WHAT THE TASK REQUIRES
An exact copy of the lines of the listing below between the "- Lab Stuart" line and the "## Benefits of Using Const" line, both included, is the whole answer; please omit the pictures.

RECORDS FOR THIS EXERCISE

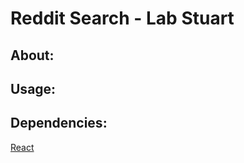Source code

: #  Reddit Search - Lab Stuart

## About:


## Usage:


## Dependencies:
[React](https://reactjs.org/)  
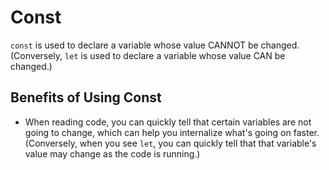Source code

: # Const

`const` is used to declare a variable whose value CANNOT be changed. (Conversely, `let` is used to declare a variable whose value CAN be changed.)

## Benefits of Using Const

- When reading code, you can quickly tell that certain variables are not going to change, which can help you internalize what's going on faster. (Conversely, when you see `let`, you can quickly tell that that variable's value may change as the code is running.)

RESPONSE FOR THIS EXERCISE
: #  Reddit Search - Lab Stuart

## About:


## Usage:


## Dependencies:
[React](https://reactjs.org/)  
Source code

: # Const

`const` is used to declare a variable whose value CANNOT be changed. (Conversely, `let` is used to declare a variable whose value CAN be changed.)

## Benefits of Using Const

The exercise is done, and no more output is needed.